======== PROVIDED INFORMATION
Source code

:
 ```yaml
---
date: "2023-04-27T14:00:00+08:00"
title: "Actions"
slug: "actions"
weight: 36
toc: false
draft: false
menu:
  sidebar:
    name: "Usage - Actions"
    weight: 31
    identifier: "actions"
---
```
================
# [WORK TO COMPLETE]
Return the entries above exactly as they appear.

# [RESULT]
Source code

:
 ```yaml
---
date: "2023-04-27T14:00:00+08:00"
title: "Actions"
slug: "actions"
weight: 36
toc: false
draft: false
menu:
  sidebar:
    name: "Usage - Actions"
    weight: 31
    identifier: "actions"
---
```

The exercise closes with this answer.